**Assignment:**
Copy each line of the listing below where the word "Business" turns up.

**Source data:**
□ □ □ □
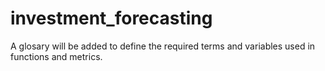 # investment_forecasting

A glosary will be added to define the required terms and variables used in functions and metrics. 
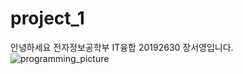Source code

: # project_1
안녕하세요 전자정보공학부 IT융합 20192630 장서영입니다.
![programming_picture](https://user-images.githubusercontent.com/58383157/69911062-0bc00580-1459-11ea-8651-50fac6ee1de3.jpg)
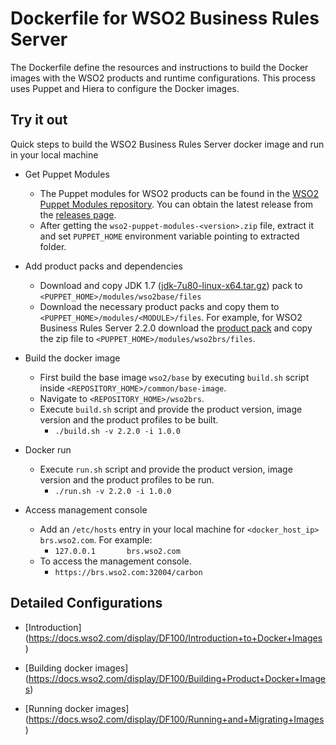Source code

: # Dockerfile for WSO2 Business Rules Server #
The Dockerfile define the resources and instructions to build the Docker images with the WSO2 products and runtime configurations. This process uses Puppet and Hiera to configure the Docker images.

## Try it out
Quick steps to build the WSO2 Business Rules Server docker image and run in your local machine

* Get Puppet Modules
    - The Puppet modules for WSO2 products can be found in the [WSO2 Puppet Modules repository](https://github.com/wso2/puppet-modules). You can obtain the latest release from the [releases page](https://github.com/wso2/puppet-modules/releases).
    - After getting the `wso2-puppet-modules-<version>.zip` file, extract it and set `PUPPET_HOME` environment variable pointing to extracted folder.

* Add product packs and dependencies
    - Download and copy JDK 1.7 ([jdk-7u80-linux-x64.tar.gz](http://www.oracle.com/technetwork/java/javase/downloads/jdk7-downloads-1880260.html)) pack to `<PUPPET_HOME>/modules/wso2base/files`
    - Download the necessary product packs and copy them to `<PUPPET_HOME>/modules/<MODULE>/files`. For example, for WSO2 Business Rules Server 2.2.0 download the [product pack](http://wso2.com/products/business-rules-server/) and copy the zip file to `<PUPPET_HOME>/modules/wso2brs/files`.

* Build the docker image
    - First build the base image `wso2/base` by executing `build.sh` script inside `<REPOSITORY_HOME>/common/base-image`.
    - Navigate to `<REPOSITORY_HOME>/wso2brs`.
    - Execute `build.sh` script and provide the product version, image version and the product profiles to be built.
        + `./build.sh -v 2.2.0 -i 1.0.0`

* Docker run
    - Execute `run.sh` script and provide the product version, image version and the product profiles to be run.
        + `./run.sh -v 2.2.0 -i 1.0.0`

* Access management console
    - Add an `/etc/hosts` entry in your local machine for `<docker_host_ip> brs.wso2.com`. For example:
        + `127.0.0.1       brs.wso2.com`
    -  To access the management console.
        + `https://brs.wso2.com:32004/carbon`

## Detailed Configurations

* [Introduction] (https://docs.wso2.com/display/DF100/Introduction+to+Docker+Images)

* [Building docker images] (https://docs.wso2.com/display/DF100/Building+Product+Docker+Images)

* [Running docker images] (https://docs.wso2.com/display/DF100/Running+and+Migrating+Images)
□ □ □ □
**Reply to the exercise:**
: # Dockerfile for WSO2 Business Rules Server #
Quick steps to build the WSO2 Business Rules Server docker image and run in your local machine
    - Download the necessary product packs and copy them to `<PUPPET_HOME>/modules/<MODULE>/files`. For example, for WSO2 Business Rules Server 2.2.0 download the [product pack](http://wso2.com/products/business-rules-server/) and copy the zip file to `<PUPPET_HOME>/modules/wso2brs/files`.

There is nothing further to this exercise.